§ What is being asked: In the records below, find each line with "empirical" and copy it.

=== Provided data ===

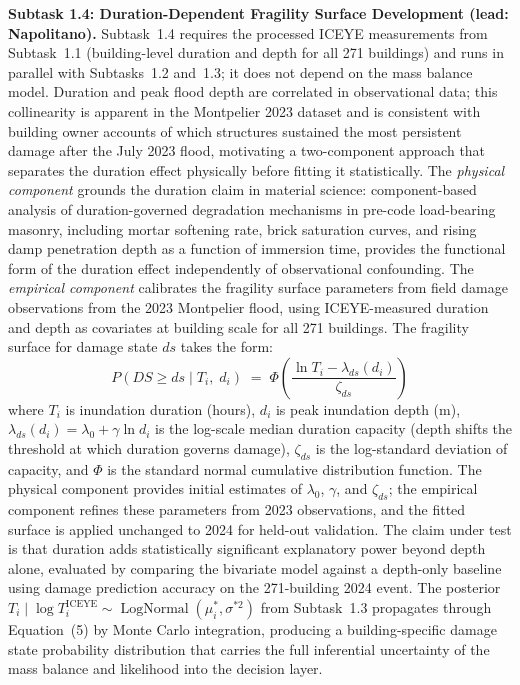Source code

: \documentclass[11pt]{article}
\begin{document}
\textbf{Subtask 1.4: Duration-Dependent Fragility Surface Development
(lead: Napolitano).}
Subtask~1.4 requires the processed ICEYE measurements from Subtask~1.1 (building-level
duration and depth for all 271 buildings) and runs in parallel with Subtasks~1.2
and~1.3; it does not depend on the mass balance model.
Duration and peak flood depth are correlated in observational data; this
collinearity is apparent in the Montpelier 2023 dataset and is consistent with
building owner accounts of which structures sustained the most persistent damage
after the July 2023 flood, motivating a two-component approach that separates
the duration effect physically before fitting it statistically.
The \textit{physical component} grounds the duration claim in material science:
component-based analysis of duration-governed degradation mechanisms in pre-code
load-bearing masonry, including mortar softening rate, brick saturation curves,
and rising damp penetration depth as a function of immersion time, provides the
functional form of the duration effect independently of observational confounding.
The \textit{empirical component} calibrates the fragility surface parameters from
field damage observations from the 2023 Montpelier flood, using ICEYE-measured
duration and depth as covariates at building scale for all 271 buildings.
The fragility surface for damage state $ds$ takes the form:
\begin{equation}
  P(DS \geq ds \mid T_i,\; d_i) \;=\; \Phi\!\left(
    \frac{\ln T_i - \lambda_{ds}(d_i)}{\zeta_{ds}}\right)
\end{equation}
where $T_i$ is inundation duration (hours), $d_i$ is peak inundation depth (m),
$\lambda_{ds}(d_i) = \lambda_0 + \gamma \ln d_i$ is the log-scale median duration
capacity (depth shifts the threshold at which duration governs damage), $\zeta_{ds}$
is the log-standard deviation of capacity, and $\Phi$ is the standard normal
cumulative distribution function.
The physical component provides initial estimates of $\lambda_0$, $\gamma$, and
$\zeta_{ds}$; the empirical component refines these parameters from 2023 observations,
and the fitted surface is applied unchanged to 2024 for held-out validation.
The claim under test is that duration adds statistically significant explanatory
power beyond depth alone, evaluated by comparing the bivariate model against a
depth-only baseline using damage prediction accuracy on the 271-building 2024 event.
The posterior $T_i \mid \log T_i^{\mathrm{ICEYE}} \sim
\operatorname{LogNormal}(\mu_i^*, \sigma^{*2})$ from Subtask~1.3 propagates through
Equation~(5) by Monte Carlo integration, producing a building-specific damage state
probability distribution that carries the full inferential uncertainty of the mass
balance and likelihood into the decision layer.
\end{document}
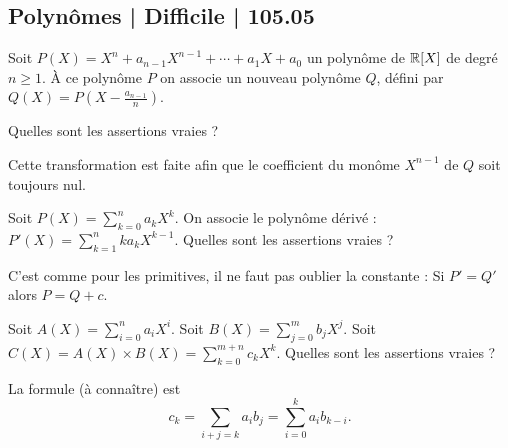 \subsection{Polynômes | Difficile | 105.05}


\begin{question}
Soit $P(X) = X^n + a_{n-1}X^{n-1} + \cdots + a_1X+a_0$ un polynôme de $\mathbb{R}[X]$ de degré $n \ge 1$. À ce polynôme $P$ on associe un nouveau polynôme $Q$, défini par $Q(X) = P(X - \frac{a_{n-1}}{n})$.

Quelles sont les assertions vraies ?
\begin{answers}



\end{answers}
\begin{explanations}
Cette transformation est faite afin que le coefficient du monôme $X^{n-1}$ de $Q$ soit toujours nul.
\end{explanations}
\end{question}


\begin{question}
Soit $P(X) = \sum_{k=0}^n a_k X^k$. On associe le polynôme dérivé :
$P'(X) = \sum_{k=1}^n ka_k X^{k-1}$. Quelles sont les assertions vraies ?
\begin{answers}



\end{answers}
\begin{explanations}
C'est comme pour les primitives, il ne faut pas oublier la constante :
Si $P'=Q'$ alors $P=Q +c$.
\end{explanations}
\end{question}



\begin{question}
Soit $A(X) = \sum_{i=0}^n a_i X^i$.
Soit $B(X) = \sum_{j=0}^m b_j X^j$.
Soit $C(X) = A(X) \times B(X) = \sum_{k=0}^{m+n} c_k X^k$.
Quelles sont les assertions vraies ?
\begin{answers}


    
\end{answers}
\begin{explanations}
La formule (à connaître) est 
$$c_k = \sum_{i+j=k} a_ib_j = \sum_{i=0}^k a_ib_{k-i}.$$
\end{explanations}
\end{question}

===

§ Exercise result:
The \textit{empirical component} calibrates the fragility surface parameters from
$\zeta_{ds}$; the empirical component refines these parameters from 2023 observations,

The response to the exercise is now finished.